Cystic fibrosis (CF) is a genetic disease that can result in chronic lung infection, inflammation and hospitalization. At Children’s Hospital Boston, we care for more than 300 children, adolescents and young adults with CF, making us one of the largest Cystic Fibrosis Foundation-accredited care centers in the country.
Beginning around age six, children with CF begin to perform a lung function test referred to as FEV1 (for “forced expiratory volume in one second”) to measure their lung health and how well their treatment is working. The results are reported as a percentage of what would normally be expected based on the patient’s age, gender, race, and height. In this measure, a higher percentage indicates better lung health.

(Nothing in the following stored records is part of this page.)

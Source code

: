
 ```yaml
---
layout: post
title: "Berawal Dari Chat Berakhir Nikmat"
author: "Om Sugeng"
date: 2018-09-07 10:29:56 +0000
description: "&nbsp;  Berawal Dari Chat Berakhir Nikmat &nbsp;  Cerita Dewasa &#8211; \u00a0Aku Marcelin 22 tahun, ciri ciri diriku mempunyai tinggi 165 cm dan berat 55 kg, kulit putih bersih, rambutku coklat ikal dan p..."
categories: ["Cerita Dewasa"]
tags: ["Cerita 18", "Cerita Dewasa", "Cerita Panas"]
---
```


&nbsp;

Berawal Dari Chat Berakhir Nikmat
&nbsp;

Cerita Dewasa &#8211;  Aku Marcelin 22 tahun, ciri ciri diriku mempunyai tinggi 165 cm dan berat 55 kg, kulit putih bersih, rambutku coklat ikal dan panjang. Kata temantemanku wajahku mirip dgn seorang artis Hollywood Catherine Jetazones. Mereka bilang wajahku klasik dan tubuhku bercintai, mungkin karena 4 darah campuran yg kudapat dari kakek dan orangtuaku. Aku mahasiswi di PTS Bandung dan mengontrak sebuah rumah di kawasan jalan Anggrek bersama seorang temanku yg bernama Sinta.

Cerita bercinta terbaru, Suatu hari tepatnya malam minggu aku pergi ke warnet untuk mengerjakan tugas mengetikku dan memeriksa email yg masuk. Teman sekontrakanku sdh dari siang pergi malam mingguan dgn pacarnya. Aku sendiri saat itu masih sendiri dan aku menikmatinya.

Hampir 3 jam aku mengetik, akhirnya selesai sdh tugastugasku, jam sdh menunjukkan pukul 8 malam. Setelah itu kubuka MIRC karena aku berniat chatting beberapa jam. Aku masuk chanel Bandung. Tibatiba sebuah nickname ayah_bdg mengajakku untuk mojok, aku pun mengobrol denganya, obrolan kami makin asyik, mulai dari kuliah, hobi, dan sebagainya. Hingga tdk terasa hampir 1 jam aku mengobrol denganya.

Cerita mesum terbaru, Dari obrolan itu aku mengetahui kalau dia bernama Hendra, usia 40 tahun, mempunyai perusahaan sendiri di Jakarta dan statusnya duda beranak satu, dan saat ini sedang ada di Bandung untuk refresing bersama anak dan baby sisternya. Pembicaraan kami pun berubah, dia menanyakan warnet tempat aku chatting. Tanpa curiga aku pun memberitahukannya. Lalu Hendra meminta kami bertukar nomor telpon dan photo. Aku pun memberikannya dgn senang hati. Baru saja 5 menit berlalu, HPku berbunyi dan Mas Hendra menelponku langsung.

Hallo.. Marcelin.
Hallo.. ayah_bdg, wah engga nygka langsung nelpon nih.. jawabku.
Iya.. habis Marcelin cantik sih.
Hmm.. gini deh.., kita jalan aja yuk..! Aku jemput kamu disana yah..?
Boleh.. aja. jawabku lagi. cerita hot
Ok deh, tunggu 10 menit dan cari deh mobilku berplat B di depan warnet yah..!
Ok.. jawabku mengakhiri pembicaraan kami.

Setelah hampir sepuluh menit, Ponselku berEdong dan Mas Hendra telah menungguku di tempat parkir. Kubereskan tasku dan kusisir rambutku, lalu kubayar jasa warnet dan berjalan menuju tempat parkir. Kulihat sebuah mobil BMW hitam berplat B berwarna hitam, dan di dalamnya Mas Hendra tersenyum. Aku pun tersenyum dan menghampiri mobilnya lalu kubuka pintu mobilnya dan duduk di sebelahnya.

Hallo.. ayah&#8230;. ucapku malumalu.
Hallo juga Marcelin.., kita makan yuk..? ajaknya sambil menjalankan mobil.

How do we track this measure?
We receive data from the national Cystic Fibrosis Foundation Patient Registry, which collects information each year on approximately 20,000 children and adolescents with CF cared for by the nation’s 115 accredited hospitals and care centers. All CF patients in the U.S. between the ages of 6 and 30 can participate in the registry, if they and/or their parents consent. Using registry data, we are able to compare ourselves to other CF-accredited hospitals and care centers.
Our goal is to provide the best possible clinical care so that children and adolescents with CF have the best lung function and the healthiest outlook as they grow into adults. We monitor our patients’ lung function annually to ensure that we are above the national average in all age categories at all times.
How do we compare to other hospitals?
We have been above the national average for all CF-accredited hospitals and care centers for all age groups since 2008.
What are we doing to improve?
Teams of doctors, nurses and other health professionals review all patients on a regular basis to make sure they are receiving care based on Cystic Fibrosis Foundation clinical guidelines. We also encourage all patients with CF to be seen by their care team at least four times a year, with frequent monitoring of lung function, nutritional health, medications, and physical therapy.